Task item ->
Read the records and gather each line that includes "width".
Top of Working data
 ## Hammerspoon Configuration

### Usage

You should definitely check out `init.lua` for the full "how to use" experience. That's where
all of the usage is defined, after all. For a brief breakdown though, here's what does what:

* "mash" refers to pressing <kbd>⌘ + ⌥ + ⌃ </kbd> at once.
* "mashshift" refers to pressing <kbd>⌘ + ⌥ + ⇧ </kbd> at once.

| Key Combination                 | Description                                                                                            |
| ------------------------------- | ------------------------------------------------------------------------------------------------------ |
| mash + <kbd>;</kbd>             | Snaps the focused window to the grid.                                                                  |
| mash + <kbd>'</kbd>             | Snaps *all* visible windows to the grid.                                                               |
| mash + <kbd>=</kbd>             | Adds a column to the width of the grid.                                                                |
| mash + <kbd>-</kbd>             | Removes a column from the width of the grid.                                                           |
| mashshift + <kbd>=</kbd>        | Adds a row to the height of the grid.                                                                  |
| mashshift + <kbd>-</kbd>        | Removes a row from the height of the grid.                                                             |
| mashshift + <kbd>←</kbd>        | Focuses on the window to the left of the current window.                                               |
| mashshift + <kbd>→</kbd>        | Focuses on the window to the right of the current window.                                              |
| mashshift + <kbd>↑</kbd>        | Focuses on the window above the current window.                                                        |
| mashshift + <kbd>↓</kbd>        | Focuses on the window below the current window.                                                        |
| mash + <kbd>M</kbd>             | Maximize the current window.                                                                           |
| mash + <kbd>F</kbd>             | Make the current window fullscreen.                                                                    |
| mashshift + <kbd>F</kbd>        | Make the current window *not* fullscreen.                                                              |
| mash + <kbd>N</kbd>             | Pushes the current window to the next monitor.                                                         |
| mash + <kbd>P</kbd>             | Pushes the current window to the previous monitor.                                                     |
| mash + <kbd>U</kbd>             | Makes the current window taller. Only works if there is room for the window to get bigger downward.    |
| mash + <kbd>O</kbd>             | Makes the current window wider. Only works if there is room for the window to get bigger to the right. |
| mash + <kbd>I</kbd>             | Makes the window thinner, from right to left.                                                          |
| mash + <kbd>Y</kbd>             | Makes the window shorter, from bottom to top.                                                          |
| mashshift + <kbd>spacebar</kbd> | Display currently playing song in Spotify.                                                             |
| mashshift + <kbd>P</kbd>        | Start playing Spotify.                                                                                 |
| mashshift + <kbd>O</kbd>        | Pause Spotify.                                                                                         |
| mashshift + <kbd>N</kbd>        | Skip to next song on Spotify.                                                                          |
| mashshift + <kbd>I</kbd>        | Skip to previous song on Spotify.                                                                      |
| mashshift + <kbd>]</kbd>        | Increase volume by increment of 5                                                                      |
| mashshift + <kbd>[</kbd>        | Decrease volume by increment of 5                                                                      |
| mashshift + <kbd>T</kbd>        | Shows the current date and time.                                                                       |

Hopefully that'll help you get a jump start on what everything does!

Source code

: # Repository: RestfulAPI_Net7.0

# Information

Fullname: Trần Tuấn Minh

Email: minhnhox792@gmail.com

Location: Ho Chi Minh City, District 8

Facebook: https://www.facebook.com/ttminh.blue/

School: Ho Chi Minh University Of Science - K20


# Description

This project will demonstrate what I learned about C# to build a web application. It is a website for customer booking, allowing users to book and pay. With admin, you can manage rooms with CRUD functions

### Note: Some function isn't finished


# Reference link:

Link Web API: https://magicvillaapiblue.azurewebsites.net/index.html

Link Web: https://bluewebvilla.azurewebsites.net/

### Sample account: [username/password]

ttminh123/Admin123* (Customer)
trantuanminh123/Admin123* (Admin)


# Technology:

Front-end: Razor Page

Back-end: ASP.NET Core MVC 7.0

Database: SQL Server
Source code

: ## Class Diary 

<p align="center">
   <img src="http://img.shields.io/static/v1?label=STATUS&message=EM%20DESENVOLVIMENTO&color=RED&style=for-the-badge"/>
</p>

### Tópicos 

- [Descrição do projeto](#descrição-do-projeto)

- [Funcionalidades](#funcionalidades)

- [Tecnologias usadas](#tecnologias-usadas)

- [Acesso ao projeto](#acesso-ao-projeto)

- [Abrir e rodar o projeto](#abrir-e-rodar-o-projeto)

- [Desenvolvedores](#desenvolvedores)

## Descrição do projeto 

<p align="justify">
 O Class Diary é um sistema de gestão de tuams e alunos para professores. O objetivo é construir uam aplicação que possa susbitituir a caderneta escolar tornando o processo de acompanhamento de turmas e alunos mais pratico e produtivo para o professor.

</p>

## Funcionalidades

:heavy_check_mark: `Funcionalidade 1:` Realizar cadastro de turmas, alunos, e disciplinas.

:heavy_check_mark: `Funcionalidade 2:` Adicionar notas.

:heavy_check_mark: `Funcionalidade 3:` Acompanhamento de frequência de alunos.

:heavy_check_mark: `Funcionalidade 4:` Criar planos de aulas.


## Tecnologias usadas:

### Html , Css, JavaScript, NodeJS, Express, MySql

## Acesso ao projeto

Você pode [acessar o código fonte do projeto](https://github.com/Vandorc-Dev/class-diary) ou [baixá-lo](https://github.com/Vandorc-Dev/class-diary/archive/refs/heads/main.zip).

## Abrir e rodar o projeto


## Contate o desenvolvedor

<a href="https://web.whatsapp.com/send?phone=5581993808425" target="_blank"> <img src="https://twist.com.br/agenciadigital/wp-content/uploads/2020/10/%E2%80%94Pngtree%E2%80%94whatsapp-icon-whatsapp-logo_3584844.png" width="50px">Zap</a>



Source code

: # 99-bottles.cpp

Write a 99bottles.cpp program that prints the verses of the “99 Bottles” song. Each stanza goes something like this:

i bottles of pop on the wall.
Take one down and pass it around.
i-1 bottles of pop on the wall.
Bottom of Working data
Exercise result ->
| mash + <kbd>=</kbd>             | Adds a column to the width of the grid.                                                                |
| mash + <kbd>-</kbd>             | Removes a column from the width of the grid.                                                           |
<a href="https://web.whatsapp.com/send?phone=5581993808425" target="_blank"> <img src="https://twist.com.br/agenciadigital/wp-content/uploads/2020/10/%E2%80%94Pngtree%E2%80%94whatsapp-icon-whatsapp-logo_3584844.png" width="50px">Zap</a>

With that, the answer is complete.